Kemps
- Type: Subsidiary
- Industry: Food
- Founded: 1914; 112 years ago, in Minneapolis, Minnesota, U.S.
- Founder: William Henry Kemps W.S. Lathrop
- Headquarters: St. Louis Park, Minnesota, U.S.
- Area served: Midwestern United States
- Products: Dairy
- Number of employees: 1,125+
- Parent: Dairy Farmers of America
- Subsidiaries: Cass-Clay Goodrich Ice Cream
- Website: kemps.com

= Kemps (company) =

American dairy company

Kemps LLC is an American dairy company in St. Louis Park, Minnesota. It has been a subsidiary of Dairy Farmers of America since being purchased in 2011 from HP Hood LLC. Dairy Farmers of America is based in Kansas City, Missouri, but Kemps continues to be headquartered in St. Louis Park. Products provided by the company include milk, cottage cheese, half and half, eggnog, cream, juices, sour cream, chip dips, ice cream, yogurt, and novelties. Most of the products are sold at grocery stores throughout the midwestern United States, however some are available in other parts of the country as well. Kemps operates five manufacturing facilities in Minnesota (3), Wisconsin (1), and Iowa.

==History==
Kemps was founded in 1914 by William Henry Kemps (October 29, 1878 – October 2, 1964), formerly of St. Louis, Missouri, who partnered with W.S. Lathrop after Lathrop's Minneapolis candy company was near bankruptcy. The business was first known as Lathrop-Kemps Ice Cream Company, producing "special quality" Kemps Ice Cream. As part of the agreement, Lathrop had to maintain sobriety as he had problems with alcoholism. That did not happen, and Kemps soon became the sole owner of the company.

Kemps suffered from chronic health problems during his life. In 1921, a doctor advised that he may not be able to survive more than a few winters in Minnesota. Kemps and his family visited California later in 1921. Eventually they bought a home in Beverly Hills and moved there in 1924. At the same time, Kemps sold his company to competitor Crescent Creamery of Saint Paul, Minnesota. Brothers Arthur, Howard, and W.R. Cammack, who owned Crescent Creamery, operated both businesses as Kemps-Crescent.

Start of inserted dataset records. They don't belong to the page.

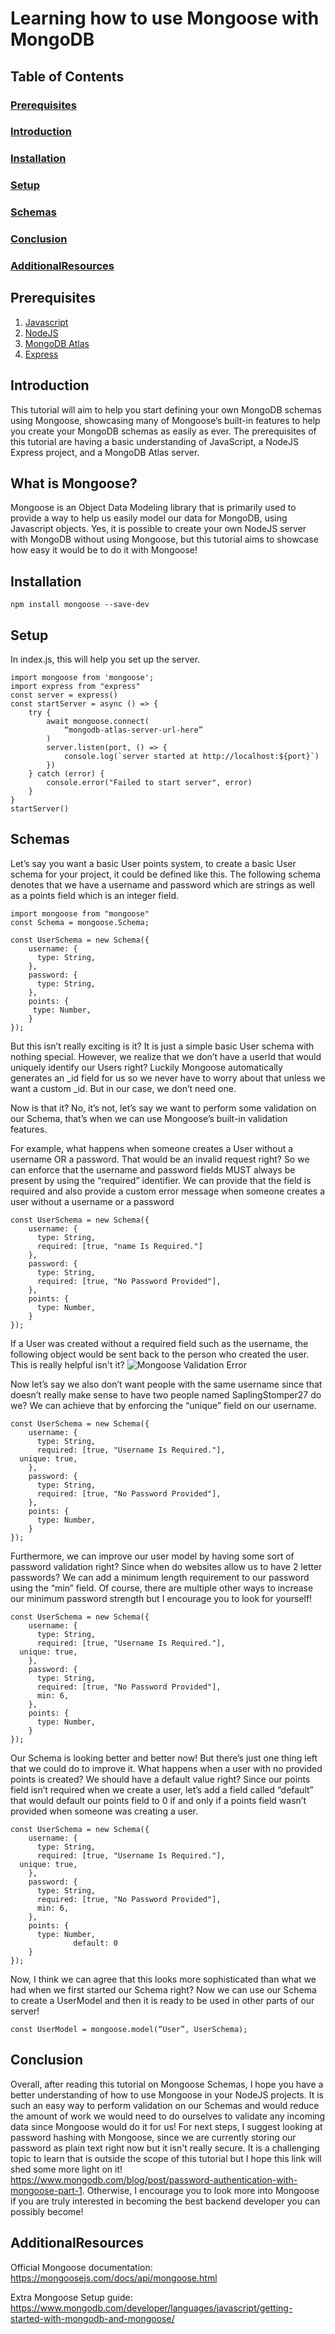 # Learning how to use Mongoose with MongoDB

## Table of Contents

### [Prerequisites](#prerequisites-1)

### [Introduction](#introduction-1)

### [Installation](#installation-1)

### [Setup](#setup-1)

### [Schemas](#schemas-1)

### [Conclusion](#conclusion-1)

### [AdditionalResources](#additionalresources-1)

## Prerequisites

1. [Javascript](https://developer.mozilla.org/en-US/docs/Web/JavaScript)
2. [NodeJS](https://nodejs.org/en/learn/getting-started/introduction-to-nodejs)
3. [MongoDB Atlas](https://www.mongodb.com/atlas/database)
4. [Express](https://expressjs.com/)

## Introduction

This tutorial will aim to help you start defining your own MongoDB schemas using Mongoose, showcasing many of Mongoose’s built-in features to help you create your MongoDB schemas as easily as ever. The prerequisites of this tutorial are having a basic understanding of JavaScript, a NodeJS Express project, and a MongoDB Atlas server.

## What is Mongoose?

Mongoose is an Object Data Modeling library that is primarily used to provide a way to help us easily model our data for MongoDB, using Javascript objects. Yes, it is possible to create your own NodeJS server with MongoDB without using Mongoose, but this tutorial aims to showcase how easy it would be to do it with Mongoose!

## Installation

```
npm install mongoose --save-dev
```

## Setup

In index.js, this will help you set up the server.

```
import mongoose from 'mongoose';
import express from "express"
const server = express()
const startServer = async () => {
	try {
		await mongoose.connect(
			“mongodb-atlas-server-url-here”
		)
		server.listen(port, () => {
			console.log(`server started at http://localhost:${port}`)
		})
	} catch (error) {
		console.error("Failed to start server", error)
	}
}
startServer()
```

## Schemas

Let’s say you want a basic User points system, to create a basic User schema for your project, it could be defined like this. The following schema denotes that we have a username and password which are strings as well as a points field which is an integer field.

```
import mongoose from "mongoose"
const Schema = mongoose.Schema;

const UserSchema = new Schema({
	username: {
	  type: String,
	},
	password: {
	  type: String,
	},
	points: {
	 type: Number,
	}
});
```

But this isn’t really exciting is it? It is just a simple basic User schema with nothing special. However, we realize that we don’t have a userId that would uniquely identify our Users right? Luckily Mongoose automatically generates an \_id field for us so we never have to worry about that unless we want a custom \_id. But in our case, we don’t need one.

Now is that it? No, it’s not, let’s say we want to perform some validation on our Schema, that’s when we can use Mongoose’s built-in validation features.

For example, what happens when someone creates a User without a username OR a password. That would be an invalid request right? So we can enforce that the username and password fields MUST always be present by using the “required” identifier. We can provide that the field is required and also provide a custom error message when someone creates a user without a username or a password

```
const UserSchema = new Schema({
	username: {
	  type: String,
	  required: [true, "name Is Required."]
	},
	password: {
	  type: String,
	  required: [true, "No Password Provided"],
	},
	points: {
	  type: Number,
	}
});
```

If a User was created without a required field such as the username, the following object would be sent back to the person who created the user. This is really helpful isn't it?
![Mongoose Validation Error](MongooseValidationError.png)

Now let’s say we also don’t want people with the same username since that doesn’t really make sense to have two people named SaplingStomper27 do we? We can achieve that by enforcing the “unique” field on our username.

```
const UserSchema = new Schema({
	username: {
	  type: String,
	  required: [true, "Username Is Required."],
  unique: true,
	},
	password: {
	  type: String,
	  required: [true, "No Password Provided"],
	},
	points: {
	  type: Number,
	}
});
```

Furthermore, we can improve our user model by having some sort of password validation right? Since when do websites allow us to have 2 letter passwords? We can add a minimum length requirement to our password using the “min” field. Of course, there are multiple other ways to increase our minimum password strength but I encourage you to look for yourself!

```
const UserSchema = new Schema({
	username: {
	  type: String,
	  required: [true, "Username Is Required."],
  unique: true,
	},
	password: {
	  type: String,
	  required: [true, "No Password Provided"],
 	  min: 6,
	},
	points: {
	  type: Number,
	}
});
```

Our Schema is looking better and better now! But there’s just one thing left that we could do to improve it. What happens when a user with no provided points is created? We should have a default value right? Since our points field isn’t required when we create a user, let’s add a field called “default” that would default our points field to 0 if and only if a points field wasn’t provided when someone was creating a user.

```
const UserSchema = new Schema({
	username: {
	  type: String,
	  required: [true, "Username Is Required."],
  unique: true,
	},
	password: {
	  type: String,
	  required: [true, "No Password Provided"],
 	  min: 6,
	},
	points: {
	  type: Number,
              default: 0
	}
});
```

Now, I think we can agree that this looks more sophisticated than what we had when we first started our Schema right? Now we can use our Schema to create a UserModel and then it is ready to be used in other parts of our server!

```
const UserModel = mongoose.model(“User”, UserSchema);
```

## Conclusion

Overall, after reading this tutorial on Mongoose Schemas, I hope you have a better understanding of how to use Mongoose in your NodeJS projects. It is such an easy way to perform validation on our Schemas and would reduce the amount of work we would need to do ourselves to validate any incoming data since Mongoose would do it for us! For next steps, I suggest looking at password hashing with Mongoose, since we are currently storing our password as plain text right now but it isn't really secure. It is a challenging topic to learn that is outside the scope of this tutorial but I hope this link will shed some more light on it! https://www.mongodb.com/blog/post/password-authentication-with-mongoose-part-1. Otherwise, I encourage you to look more into Mongoose if you are truly interested in becoming the best backend developer you can possibly become!

## AdditionalResources

Official Mongoose documentation:
https://mongoosejs.com/docs/api/mongoose.html

Extra Mongoose Setup guide:
https://www.mongodb.com/developer/languages/javascript/getting-started-with-mongodb-and-mongoose/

In 1961, Kemps-Crescent merged with Marigold Dairies of Rochester, Minnesota, and Dolly Madison Dairies of Eau Claire, Wisconsin, to form Marigold Foods, Inc. The company merged with Ward Food Services of Maplewood, Minnesota, in 1968. In 1978, Dutch company NV Wessanen Koninklijke Fabrieken (now Royal Wessanen) bought Marigold Foods from Ward Food Services. National Dairy Holdings purchased Marigold Foods and its subsidiaries from Royal Wessanen in 2001, only to be acquired by HP Hood in 2004 in a deal also involving Crowley Foods of Binghamton, New York. Marigold Foods was renamed Kemps LLC in 2002 as most products provided by the company were of the Kemps brand. In 2011, the company was sold by HP Hood to Dairy Farmers of America.

==Acquisitions==
Kemps has acquired numerous dairy companies to expand business, including:

- Clover Leaf Dairy Company of Minneapolis in 1979
- Fairmont Foods Company, Inc. of Green Bay, Wisconsin, in 1980 (dairy division only)
- Green's Ice Cream of York, Pennsylvania, in 1992
- Brown's Velvet Dairy of New Orleans in 1993 (sold to Suiza Foods in 2000 and acquired by Dean Foods in 2001)
- Cedarburg Dairy, Inc. of Cedarburg, Wisconsin, in 1993
- Hagan Ice Cream of Pittsburgh in 1996
- Becker's Dairy of Chicago in 1998
- Gillette Dairy, Inc. of Norfolk, Nebraska and Rapid City, South Dakota in 1999
- Goodrich Ice Cream of Omaha, Nebraska in 1999
- Oak Grove Dairy of Norwood, Minnesota in 2000
- Cass-Clay of Fargo, North Dakota in 2012

Cass-Clay and Goodrich Ice Cream are subsidiaries of Kemps. Green's Ice Cream and Hagan Ice Cream are subsidiaries under HP Hood and all other brands have been discontinued.

Kemps started a joint venture with Franklin Foods of Duluth, Minnesota, and Associated Milk Producers, Inc. in 1982, making products under the Arrowhead Dairy brand. Franklin Foods closed the plant in 2018.